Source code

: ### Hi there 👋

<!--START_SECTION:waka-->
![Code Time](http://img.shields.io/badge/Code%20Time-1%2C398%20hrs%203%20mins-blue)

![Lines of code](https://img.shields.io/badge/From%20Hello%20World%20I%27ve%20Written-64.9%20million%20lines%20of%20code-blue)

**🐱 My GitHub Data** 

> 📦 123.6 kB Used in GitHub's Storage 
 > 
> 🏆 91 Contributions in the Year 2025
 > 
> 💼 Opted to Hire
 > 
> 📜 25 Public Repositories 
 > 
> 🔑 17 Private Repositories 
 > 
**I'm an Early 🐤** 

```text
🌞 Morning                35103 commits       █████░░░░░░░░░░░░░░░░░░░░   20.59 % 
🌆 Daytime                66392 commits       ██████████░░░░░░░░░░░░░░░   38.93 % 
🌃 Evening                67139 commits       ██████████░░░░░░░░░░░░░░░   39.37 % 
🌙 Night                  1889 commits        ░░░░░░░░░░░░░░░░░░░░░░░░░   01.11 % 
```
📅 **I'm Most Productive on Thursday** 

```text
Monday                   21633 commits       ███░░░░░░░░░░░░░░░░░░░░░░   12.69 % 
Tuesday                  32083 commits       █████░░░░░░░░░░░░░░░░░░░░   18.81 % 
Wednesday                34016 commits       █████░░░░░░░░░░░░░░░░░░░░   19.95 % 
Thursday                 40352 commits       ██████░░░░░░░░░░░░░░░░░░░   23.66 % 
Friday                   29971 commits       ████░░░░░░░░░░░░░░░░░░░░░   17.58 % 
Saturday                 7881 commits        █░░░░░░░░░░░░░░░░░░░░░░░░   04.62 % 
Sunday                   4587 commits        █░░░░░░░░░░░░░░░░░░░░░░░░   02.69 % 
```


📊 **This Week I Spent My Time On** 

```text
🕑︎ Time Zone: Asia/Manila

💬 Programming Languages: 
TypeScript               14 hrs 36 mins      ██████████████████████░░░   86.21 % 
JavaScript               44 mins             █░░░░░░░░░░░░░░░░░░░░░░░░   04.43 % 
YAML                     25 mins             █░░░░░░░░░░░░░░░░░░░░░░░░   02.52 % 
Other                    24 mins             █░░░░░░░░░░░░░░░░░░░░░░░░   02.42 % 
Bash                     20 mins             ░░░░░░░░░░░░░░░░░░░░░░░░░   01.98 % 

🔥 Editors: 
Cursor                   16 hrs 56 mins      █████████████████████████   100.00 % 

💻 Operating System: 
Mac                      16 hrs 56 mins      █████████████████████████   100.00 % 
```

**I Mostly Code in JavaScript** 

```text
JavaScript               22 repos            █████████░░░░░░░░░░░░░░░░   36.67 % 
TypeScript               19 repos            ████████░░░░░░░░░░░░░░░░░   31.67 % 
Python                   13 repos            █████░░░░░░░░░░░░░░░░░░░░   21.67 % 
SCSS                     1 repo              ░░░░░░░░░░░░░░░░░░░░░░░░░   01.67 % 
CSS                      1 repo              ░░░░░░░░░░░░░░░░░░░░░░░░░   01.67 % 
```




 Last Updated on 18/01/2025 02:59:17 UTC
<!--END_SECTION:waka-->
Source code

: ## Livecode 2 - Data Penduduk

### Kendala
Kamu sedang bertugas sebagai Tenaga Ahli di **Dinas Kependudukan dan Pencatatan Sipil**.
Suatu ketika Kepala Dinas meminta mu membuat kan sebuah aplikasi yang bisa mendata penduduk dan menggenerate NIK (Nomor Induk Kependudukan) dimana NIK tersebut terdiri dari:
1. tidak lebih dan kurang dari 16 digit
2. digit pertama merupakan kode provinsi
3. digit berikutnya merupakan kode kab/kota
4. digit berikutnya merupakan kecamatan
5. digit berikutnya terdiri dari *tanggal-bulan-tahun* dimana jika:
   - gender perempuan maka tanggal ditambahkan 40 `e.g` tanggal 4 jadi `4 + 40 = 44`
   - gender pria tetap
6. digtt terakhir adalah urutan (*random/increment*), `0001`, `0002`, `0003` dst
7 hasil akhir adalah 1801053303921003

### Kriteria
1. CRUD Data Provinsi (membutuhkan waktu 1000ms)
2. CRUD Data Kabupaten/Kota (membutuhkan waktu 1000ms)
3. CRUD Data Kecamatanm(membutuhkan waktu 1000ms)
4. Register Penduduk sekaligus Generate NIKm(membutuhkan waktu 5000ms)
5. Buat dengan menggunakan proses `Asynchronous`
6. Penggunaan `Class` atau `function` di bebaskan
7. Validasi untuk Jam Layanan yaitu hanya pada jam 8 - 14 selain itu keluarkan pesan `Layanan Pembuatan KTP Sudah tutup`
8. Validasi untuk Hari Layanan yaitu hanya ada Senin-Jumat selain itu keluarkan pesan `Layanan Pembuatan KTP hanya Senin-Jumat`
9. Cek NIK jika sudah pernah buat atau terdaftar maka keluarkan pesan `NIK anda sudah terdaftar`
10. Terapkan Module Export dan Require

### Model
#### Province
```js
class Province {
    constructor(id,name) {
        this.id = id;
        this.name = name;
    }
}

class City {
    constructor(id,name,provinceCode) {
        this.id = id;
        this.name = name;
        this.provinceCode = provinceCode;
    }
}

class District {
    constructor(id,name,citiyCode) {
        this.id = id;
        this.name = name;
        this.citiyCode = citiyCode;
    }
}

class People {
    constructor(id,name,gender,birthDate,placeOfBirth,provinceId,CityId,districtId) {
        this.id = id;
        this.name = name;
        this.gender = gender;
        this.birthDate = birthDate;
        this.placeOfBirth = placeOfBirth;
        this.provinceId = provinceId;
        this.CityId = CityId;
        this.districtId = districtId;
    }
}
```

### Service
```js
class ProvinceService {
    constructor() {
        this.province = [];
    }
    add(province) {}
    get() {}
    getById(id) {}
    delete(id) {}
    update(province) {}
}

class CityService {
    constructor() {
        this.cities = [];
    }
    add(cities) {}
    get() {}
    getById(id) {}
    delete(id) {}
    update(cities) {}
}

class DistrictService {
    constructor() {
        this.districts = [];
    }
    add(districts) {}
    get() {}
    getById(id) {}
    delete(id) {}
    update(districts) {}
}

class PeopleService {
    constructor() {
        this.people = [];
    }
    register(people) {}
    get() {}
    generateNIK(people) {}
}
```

##############################

What is required
Write out the records again so that each line matches the original exactly.

Solved exercise
Source code

: ### Hi there 👋

<!--START_SECTION:waka-->
![Code Time](http://img.shields.io/badge/Code%20Time-1%2C398%20hrs%203%20mins-blue)

![Lines of code](https://img.shields.io/badge/From%20Hello%20World%20I%27ve%20Written-64.9%20million%20lines%20of%20code-blue)

**🐱 My GitHub Data** 

> 📦 123.6 kB Used in GitHub's Storage 
 > 
> 🏆 91 Contributions in the Year 2025
 > 
> 💼 Opted to Hire
 > 
> 📜 25 Public Repositories 
 > 
> 🔑 17 Private Repositories 
 > 
**I'm an Early 🐤** 

```text
🌞 Morning                35103 commits       █████░░░░░░░░░░░░░░░░░░░░   20.59 % 
🌆 Daytime                66392 commits       ██████████░░░░░░░░░░░░░░░   38.93 % 
🌃 Evening                67139 commits       ██████████░░░░░░░░░░░░░░░   39.37 % 
🌙 Night                  1889 commits        ░░░░░░░░░░░░░░░░░░░░░░░░░   01.11 % 
```
📅 **I'm Most Productive on Thursday** 

```text
Monday                   21633 commits       ███░░░░░░░░░░░░░░░░░░░░░░   12.69 % 
Tuesday                  32083 commits       █████░░░░░░░░░░░░░░░░░░░░   18.81 % 
Wednesday                34016 commits       █████░░░░░░░░░░░░░░░░░░░░   19.95 % 
Thursday                 40352 commits       ██████░░░░░░░░░░░░░░░░░░░   23.66 % 
Friday                   29971 commits       ████░░░░░░░░░░░░░░░░░░░░░   17.58 % 
Saturday                 7881 commits        █░░░░░░░░░░░░░░░░░░░░░░░░   04.62 % 
Sunday                   4587 commits        █░░░░░░░░░░░░░░░░░░░░░░░░   02.69 % 
```


📊 **This Week I Spent My Time On** 

```text
🕑︎ Time Zone: Asia/Manila

💬 Programming Languages: 
TypeScript               14 hrs 36 mins      ██████████████████████░░░   86.21 % 
JavaScript               44 mins             █░░░░░░░░░░░░░░░░░░░░░░░░   04.43 % 
YAML                     25 mins             █░░░░░░░░░░░░░░░░░░░░░░░░   02.52 % 
Other                    24 mins             █░░░░░░░░░░░░░░░░░░░░░░░░   02.42 % 
Bash                     20 mins             ░░░░░░░░░░░░░░░░░░░░░░░░░   01.98 % 

🔥 Editors: 
Cursor                   16 hrs 56 mins      █████████████████████████   100.00 % 

💻 Operating System: 
Mac                      16 hrs 56 mins      █████████████████████████   100.00 % 
```

**I Mostly Code in JavaScript** 

```text
JavaScript               22 repos            █████████░░░░░░░░░░░░░░░░   36.67 % 
TypeScript               19 repos            ████████░░░░░░░░░░░░░░░░░   31.67 % 
Python                   13 repos            █████░░░░░░░░░░░░░░░░░░░░   21.67 % 
SCSS                     1 repo              ░░░░░░░░░░░░░░░░░░░░░░░░░   01.67 % 
CSS                      1 repo              ░░░░░░░░░░░░░░░░░░░░░░░░░   01.67 % 
```




 Last Updated on 18/01/2025 02:59:17 UTC
<!--END_SECTION:waka-->
Source code

: ## Livecode 2 - Data Penduduk

### Kendala
Kamu sedang bertugas sebagai Tenaga Ahli di **Dinas Kependudukan dan Pencatatan Sipil**.
Suatu ketika Kepala Dinas meminta mu membuat kan sebuah aplikasi yang bisa mendata penduduk dan menggenerate NIK (Nomor Induk Kependudukan) dimana NIK tersebut terdiri dari:
1. tidak lebih dan kurang dari 16 digit
2. digit pertama merupakan kode provinsi
3. digit berikutnya merupakan kode kab/kota
4. digit berikutnya merupakan kecamatan
5. digit berikutnya terdiri dari *tanggal-bulan-tahun* dimana jika:
   - gender perempuan maka tanggal ditambahkan 40 `e.g` tanggal 4 jadi `4 + 40 = 44`
   - gender pria tetap
6. digtt terakhir adalah urutan (*random/increment*), `0001`, `0002`, `0003` dst
7 hasil akhir adalah 1801053303921003

### Kriteria
1. CRUD Data Provinsi (membutuhkan waktu 1000ms)
2. CRUD Data Kabupaten/Kota (membutuhkan waktu 1000ms)
3. CRUD Data Kecamatanm(membutuhkan waktu 1000ms)
4. Register Penduduk sekaligus Generate NIKm(membutuhkan waktu 5000ms)
5. Buat dengan menggunakan proses `Asynchronous`
6. Penggunaan `Class` atau `function` di bebaskan
7. Validasi untuk Jam Layanan yaitu hanya pada jam 8 - 14 selain itu keluarkan pesan `Layanan Pembuatan KTP Sudah tutup`
8. Validasi untuk Hari Layanan yaitu hanya ada Senin-Jumat selain itu keluarkan pesan `Layanan Pembuatan KTP hanya Senin-Jumat`
9. Cek NIK jika sudah pernah buat atau terdaftar maka keluarkan pesan `NIK anda sudah terdaftar`
10. Terapkan Module Export dan Require

### Model
#### Province
```js
class Province {
    constructor(id,name) {
        this.id = id;
        this.name = name;
    }
}

class City {
    constructor(id,name,provinceCode) {
        this.id = id;
        this.name = name;
        this.provinceCode = provinceCode;
    }
}

class District {
    constructor(id,name,citiyCode) {
        this.id = id;
        this.name = name;
        this.citiyCode = citiyCode;
    }
}

class People {
    constructor(id,name,gender,birthDate,placeOfBirth,provinceId,CityId,districtId) {
        this.id = id;
        this.name = name;
        this.gender = gender;
        this.birthDate = birthDate;
        this.placeOfBirth = placeOfBirth;
        this.provinceId = provinceId;
        this.CityId = CityId;
        this.districtId = districtId;
    }
}
```

### Service
```js
class ProvinceService {
    constructor() {
        this.province = [];
    }
    add(province) {}
    get() {}
    getById(id) {}
    delete(id) {}
    update(province) {}
}

class CityService {
    constructor() {
        this.cities = [];
    }
    add(cities) {}
    get() {}
    getById(id) {}
    delete(id) {}
    update(cities) {}
}

class DistrictService {
    constructor() {
        this.districts = [];
    }
    add(districts) {}
    get() {}
    getById(id) {}
    delete(id) {}
    update(districts) {}
}

class PeopleService {
    constructor() {
        this.people = [];
    }
    register(people) {}
    get() {}
    generateNIK(people) {}
}
```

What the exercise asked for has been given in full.